If you ever wondered what volatile means, you’ll soon know because over the next few months, and perhaps for the rest of 2020, financial markets will be on a wild ride
13th March 2020
Tim Treadgold

If you ever wondered what volatile means, you’ll soon know because over the next few months, and perhaps for the rest of 2020, financial markets will be on a wild ride, up one day, down the next.

That might sound like stating the obvious after recent economic, political and public health events but now comes the reckoning as a tug of war develops between wounded bulls keen to sell, perhaps to cover margin loans, and bargain hunters looking for cheap buys.

Over the past week I’ve had the advantage of watching closely how the process works thanks to a well-timed (or should that be ill-timed) assignment in London where The City’s bankers and brokers have a unique view of global events.

Another advantage is age, and while that’s not always the case, it’s sometimes useful to have the benefit of having “been there, seen that” over a career of covering market booms and busts.

Age, so long as your memory is working well, means you can “join the dots”, and see how the market process works because there is a common thread in all booms and busts; people and their emotions.

In my case the boom/bust exposure started with the nickel boom of the late 1960s and into the early 70s, exciting and alarming at the same time as fortunes were made and lost by the scratch of a piece of chalk on the quotes board at the old Perth Stock Exchange.

Back then business was so brisk and security so non-existent that I had to pitch in and help process daily sales slips which were handled manually, if I were to meet the deadline for publishing the day’s trades.

In hindsight I didn’t have a clue about what was driving the market in mining and oil stocks back then, it was just a case of assuming someone else knew – and wondering why the late J.H. Laurence, then finance editor of The West Australian newspaper, kept saying it would all end in a bust.

For a few glorious months J.H. was wrong, and then suddenly he was right.

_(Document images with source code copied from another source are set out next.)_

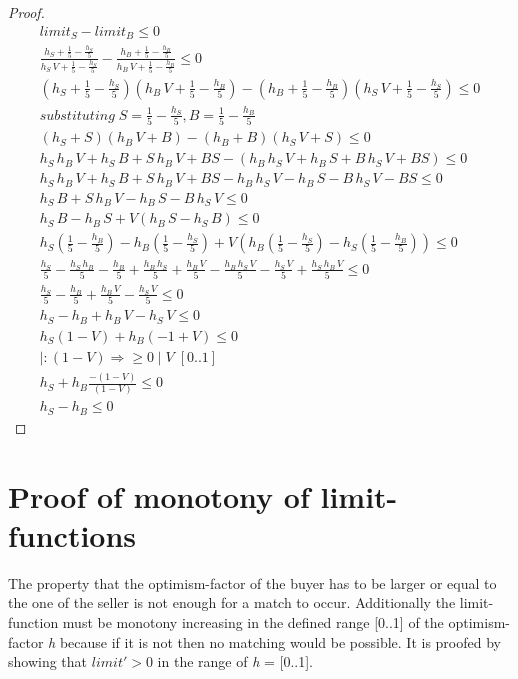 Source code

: \documentclass[Bachelorarbeit.tex]{subfiles}
\begin{document}
\begin{proof}
\begin{align*}
	limit_S - limit_B \leq 0
	\\ \frac{h_S + \frac{1}{5} - \frac{h_S}{5}}{h_S \, V + \frac{1}{5} - \frac{h_S}{5}} - \frac{h_B + \frac{1}{5} - \frac{h_B}{5}}{h_B \, V + \frac{1}{5} - \frac{h_B}{5}} \leq 0
	\\ (h_S + \frac{1}{5} - \frac{h_S}{5})(h_B \, V + \frac{1}{5} - \frac{h_B}{5}) - (h_B + \frac{1}{5} - \frac{h_B}{5})(h_S \, V + \frac{1}{5} - \frac{h_S}{5}) \leq 0													
	\\ substituting \; S = \frac{1}{5} - \frac{h_S}{5}, B = \frac{1}{5} - \frac{h_B}{5}
	\\ (h_S + S)(h_B \, V + B) - (h_B + B)(h_S \, V + S) \leq 0
	\\ h_S \, h_B \, V + h_S \, B + S \, h_B \, V + BS - (h_B \, h_S \, V + h_B \, S + B \, h_S \, V + BS) \leq 0
	\\ h_S \, h_B \, V + h_S \, B + S \, h_B \, V + BS - h_B \, h_S \, V - h_B \, S - B \, h_S \, V - BS \leq 0
	\\ h_S \, B + S \, h_B \, V - h_B \, S - B \, h_S \, V \leq 0
	\\ h_S \, B - h_B \, S + V(h_B \, S - h_S \, B ) \leq 0 
	\\ h_S(\frac{1}{5} - \frac{h_B}{5}) - h_B(\frac{1}{5} - \frac{h_S}{5}) + V(h_B(\frac{1}{5} - \frac{h_S}{5}) - h_S(\frac{1}{5} - \frac{h_B}{5})) \leq 0
	\\ \frac{h_S}{5} - \frac{h_S \, h_B}{5} - \frac{h_B}{5} + \frac{h_B \, h_S}{5} + \frac{h_B \, V}{5} - \frac{h_B \, h_S \, V}{5} - \frac{h_S \, V}{5} + \frac{h_S \, h_B \, V}{5} \leq 0 
	\\ \frac{h_S}{5} - \frac{h_B}{5} + \frac{h_B \, V}{5} - \frac{h_S \, V}{5} \leq 0
	\\ h_S - h_B + h_B \, V - h_S \, V \leq 0 
	\\ h_S( 1 - V ) + h_B( -1 + V ) \leq 0 
	\\ |: (1-V) \Rightarrow \geq 0 \; | \; V \; [0..1]
	\\ h_S + h_B \frac{-(1-V)}{(1-V)} \leq 0
	\\ h_S - h_B \leq 0
\end{align*}
\end{proof}

\section{Proof of monotony of limit-functions}
The property that the optimism-factor of the buyer has to be larger or equal to the one of the seller is not enough for a match to occur. Additionally the limit-function must be monotony increasing in the defined range [0..1] of the optimism-factor \textit{h} because if it is not then no matching would be possible. It is proofed by showing that $limit' > 0$ in the range of \textit{h} = [0..1].
\end{document}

Poseidon peaked at $200 a share just before the wheels fell off everything.

Other booms came and went. Oil in the 70s when there were embargoes placed on shipments out of the all-important Persian Gulf, entrepreneurs in the early 80s when some people believed that people such as the late Alan Bond and Laurie Connell had special powers to make money (they didn’t, except for themselves), and on to the Asian financial crisis of the 80s, the dot.com boom, the sub-prime boom/bust and then the China boom.

Different in some ways because there always variations in the assets being over-promoted, and the same in other ways because they all involved easy money, either debt or equity (or both), with all booms ending when investors discover they have been over-paying for sub-standard assets.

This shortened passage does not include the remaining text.